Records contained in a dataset
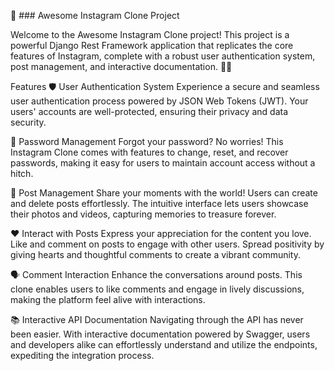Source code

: 🚀 ### Awesome Instagram Clone Project

Welcome to the Awesome Instagram Clone project! This project is a powerful Django Rest Framework application that replicates the core features of Instagram, complete with a robust user authentication system, post management, and interactive documentation. 📸✨

Features
🛡️ User Authentication System
Experience a secure and seamless user authentication process powered by JSON Web Tokens (JWT). Your users' accounts are well-protected, ensuring their privacy and data security.

🔑 Password Management
Forgot your password? No worries! This Instagram Clone comes with features to change, reset, and recover passwords, making it easy for users to maintain account access without a hitch.

📝 Post Management
Share your moments with the world! Users can create and delete posts effortlessly. The intuitive interface lets users showcase their photos and videos, capturing memories to treasure forever.

❤️ Interact with Posts
Express your appreciation for the content you love. Like and comment on posts to engage with other users. Spread positivity by giving hearts and thoughtful comments to create a vibrant community.

🗣️ Comment Interaction
Enhance the conversations around posts. This clone enables users to like comments and engage in lively discussions, making the platform feel alive with interactions.

📚 Interactive API Documentation
Navigating through the API has never been easier. With interactive documentation powered by Swagger, users and developers alike can effortlessly understand and utilize the endpoints, expediting the integration process.
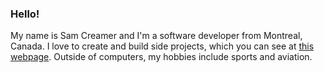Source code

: ### Hello! 

My name is Sam Creamer and I'm a software developer from Montreal, Canada.
          I love to create and build side projects, which you can see at <a href="https://samcreamer.github.io">this webpage</a>. Outside of computers, my hobbies include sports and aviation.
 

<!--
**SamCreamer/samcreamer** is a ✨ _special_ ✨ repository because its `README.md` (this file) appears on your GitHub profile.

Here are some ideas to get you started:

- 🔭 I’m currently working on ...
- 🌱 I’m currently learning ...
- 👯 I’m looking to collaborate on ...
- 🤔 I’m looking for help with ...
- 💬 Ask me about ...
- 📫 How to reach me: ...
- 😄 Pronouns: ...
- ⚡ Fun fact: ...
-->

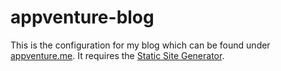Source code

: appventure-blog
===============

This is the configuration for my blog which can be found under [appventure.me](http://www.appventure.me).
It requires the [Static Site Generator](https://github.com/terhechte/static).
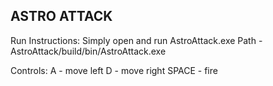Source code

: ASTRO ATTACK
------------
Run Instructions:
Simply open and run AstroAttack.exe
Path - AstroAttack/build/bin/AstroAttack.exe

Controls:
A - move left
D - move right
SPACE - fire
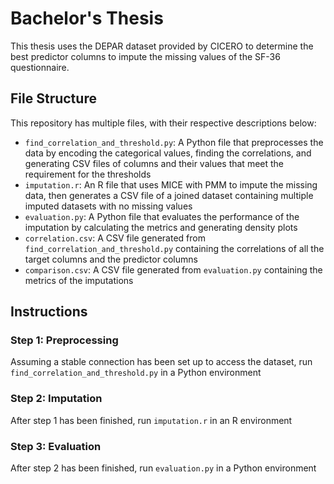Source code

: # Bachelor's Thesis

This thesis uses the DEPAR dataset provided by CICERO to determine the best predictor columns to impute the missing values of the SF-36 questionnaire.

## File Structure

This repository has multiple files, with their respective descriptions below:
- `find_correlation_and_threshold.py`: A Python file that preprocesses the data by encoding the categorical values, finding the correlations, and generating CSV files of columns and their values that meet the requirement for the thresholds
- `imputation.r`: An R file that uses MICE with PMM to impute the missing data, then generates a CSV file of a joined dataset containing multiple imputed datasets with no missing values
- `evaluation.py`: A Python file that evaluates the performance of the imputation by calculating the metrics and generating density plots
- `correlation.csv`: A CSV file generated from `find_correlation_and_threshold.py` containing the correlations of all the target columns and the predictor columns
- `comparison.csv`: A CSV file generated from `evaluation.py` containing the metrics of the imputations

## Instructions

### Step 1: Preprocessing

Assuming a stable connection has been set up to access the dataset, run `find_correlation_and_threshold.py` in a Python environment

### Step 2: Imputation

After step 1 has been finished, run `imputation.r` in an R environment

### Step 3: Evaluation

After step 2 has been finished, run `evaluation.py` in a Python environment
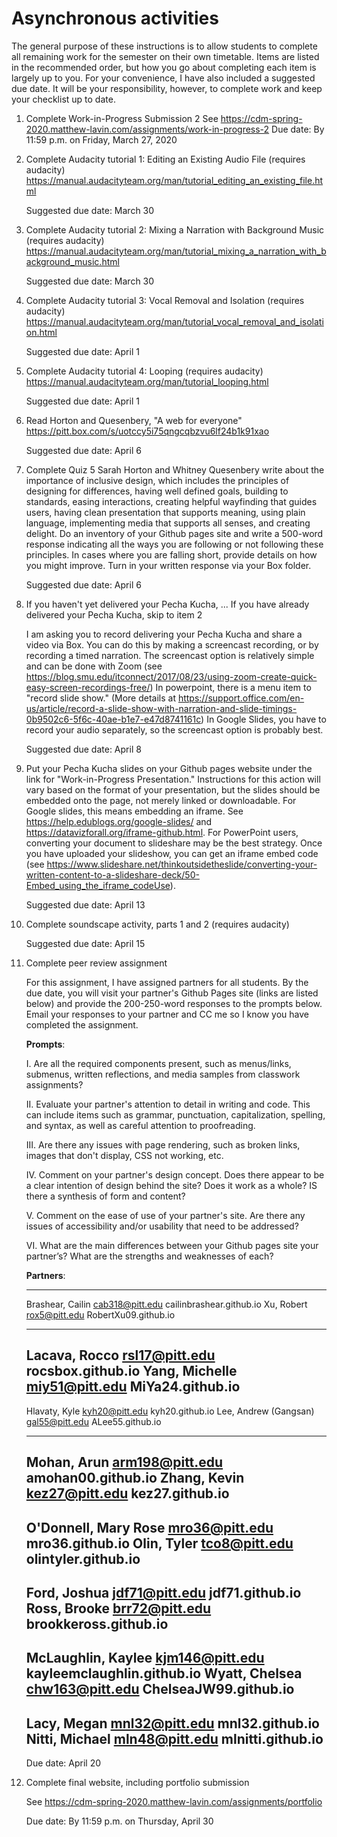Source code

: # Asynchronous activities

The general purpose of these instructions is to allow students to complete all remaining work for the semester on their own timetable. Items are listed in the recommended order, but how you go about completing each item is largely up to you. For your convenience, I have also included a suggested due date. It will be your responsibility, however, to complete work and keep your checklist up to date. 

1. Complete Work-in-Progress Submission 2
	See https://cdm-spring-2020.matthew-lavin.com/assignments/work-in-progress-2
	Due date: By 11:59 p.m. on Friday, March 27, 2020

2. Complete Audacity tutorial 1: Editing an Existing Audio File (requires audacity) 
	https://manual.audacityteam.org/man/tutorial_editing_an_existing_file.html

	Suggested due date: March 30

3. Complete Audacity tutorial 2: Mixing a Narration with Background Music (requires audacity) 
	https://manual.audacityteam.org/man/tutorial_mixing_a_narration_with_background_music.html

	Suggested due date: March 30

4. Complete Audacity tutorial 3: Vocal Removal and Isolation (requires audacity) 
	https://manual.audacityteam.org/man/tutorial_vocal_removal_and_isolation.html

	Suggested due date: April 1

5. Complete Audacity tutorial 4: Looping (requires audacity) 
	https://manual.audacityteam.org/man/tutorial_looping.html

	Suggested due date: April 1

6. Read Horton and Quesenbery, "A web for everyone" 
	https://pitt.box.com/s/uotccy5i75qngcqbzvu6lf24b1k91xao

	Suggested due date: April 6

7. Complete Quiz 5
	Sarah Horton and Whitney Quesenbery write about the importance of inclusive design, which includes the principles of designing for differences, having well defined goals, building to standards, easing interactions, creating helpful wayfinding that guides users, having clean presentation that supports meaning, using plain language, implementing media that supports all senses, and creating delight. Do an inventory of your Github pages site and write a 500-word response indicating all the ways you are following or not following these principles. In cases where you are falling short, provide details on how you might improve. Turn in your written response via your Box folder. 

	Suggested due date: April 6

8. If you haven't yet delivered your Pecha Kucha, ... If you have already delivered your Pecha Kucha, skip to item 2
	
	I am asking you to record delivering your Pecha Kucha and share a video via Box. You can do this by making a screencast recording, or by recording a timed narration. The screencast option is relatively simple and can be done with Zoom (see https://blog.smu.edu/itconnect/2017/08/23/using-zoom-create-quick-easy-screen-recordings-free/) In powerpoint, there is a menu item to "record slide show." (More details at https://support.office.com/en-us/article/record-a-slide-show-with-narration-and-slide-timings-0b9502c6-5f6c-40ae-b1e7-e47d8741161c) In Google Slides, you have to record your audio separately, so the screencast option is probably best. 

	Suggested due date: April 8

9. Put your Pecha Kucha slides on your Github pages website under the link for "Work-in-Progress Presentation." 
	Instructions for this action will vary based on the format of your presentation, but the slides should be embedded onto the page, not merely linked or downloadable. For Google slides, this means embedding an iframe. See https://help.edublogs.org/google-slides/ and https://datavizforall.org/iframe-github.html. For PowerPoint users, converting your document to slideshare may be the best strategy. Once you have uploaded your slideshow, you can get an iframe embed code (see https://www.slideshare.net/thinkoutsidetheslide/converting-your-written-content-to-a-slideshare-deck/50-Embed_using_the_iframe_codeUse).

	Suggested due date: April 13

10. Complete soundscape activity, parts 1 and 2 (requires audacity)

	Suggested due date: April 15

11. Complete peer review assignment

	For this assignment, I have assigned partners for all students. By the due date, you will visit your partner's Github Pages site (links are listed below) and provide the 200-250-word responses to the prompts below. Email your responses to your partner and CC me so I know you have completed the assignment. 

	__Prompts__:

	I. Are all the required components present, such as menus/links, submenus, written reflections, and media samples from classwork assignments? 

	II. Evaluate your partner's attention to detail in writing and code. This can include items such as grammar, punctuation, capitalization, spelling, and syntax, as well as careful attention to proofreading. 

	III. Are there any issues with page rendering, such as broken links, images that don't display, CSS not working, etc. 

	IV. Comment on your partner's design concept. Does there appear to be a clear intention of design behind the site? Does it work as a whole? IS there a synthesis of form and content?  

	V. Comment on the ease of use of your partner's site. Are there any issues of accessibility and/or usability that need to be addressed? 

	VI. What are the main differences between your Github pages site your partner’s? What are the strengths and weaknesses of each? 
 
	__Partners__:
	
	---
	Brashear, Cailin	cab318@pitt.edu	cailinbrashear.github.io
	Xu, Robert	rox5@pitt.edu	RobertXu09.github.io
	
	---
	
	Lacava, Rocco	rsl17@pitt.edu	rocsbox.github.io
	Yang, Michelle	miy51@pitt.edu	MiYa24.github.io
	---
	
	Hlavaty, Kyle	kyh20@pitt.edu	kyh20.github.io
	Lee, Andrew (Gangsan)	gal55@pitt.edu	ALee55.github.io
	
	---
	Mohan, Arun	arm198@pitt.edu	amohan00.github.io
	Zhang, Kevin	kez27@pitt.edu	kez27.github.io
	---
	O'Donnell, Mary Rose	mro36@pitt.edu	mro36.github.io
	Olin, Tyler	tco8@pitt.edu	olintyler.github.io
	---
	Ford, Joshua	jdf71@pitt.edu	jdf71.github.io
	Ross, Brooke	brr72@pitt.edu	brookkeross.github.io
	---
	McLaughlin, Kaylee	kjm146@pitt.edu	kayleemclaughlin.github.io
	Wyatt, Chelsea	chw163@pitt.edu ChelseaJW99.github.io
	---
	Lacy, Megan	mnl32@pitt.edu	mnl32.github.io
	Nitti, Michael	mln48@pitt.edu	mlnitti.github.io
	---
	
	Due date: April 20

12. Complete final website, including portfolio submission

	See https://cdm-spring-2020.matthew-lavin.com/assignments/portfolio

	Due date: By 11:59 p.m. on Thursday, April 30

**ASSIGNMENT:** What belongs in the answer is each line of the data that has the word "comments".

**SOLVED EXERCISE:**
Express your appreciation for the content you love. Like and comment on posts to engage with other users. Spread positivity by giving hearts and thoughtful comments to create a vibrant community.
Enhance the conversations around posts. This clone enables users to like comments and engage in lively discussions, making the platform feel alive with interactions.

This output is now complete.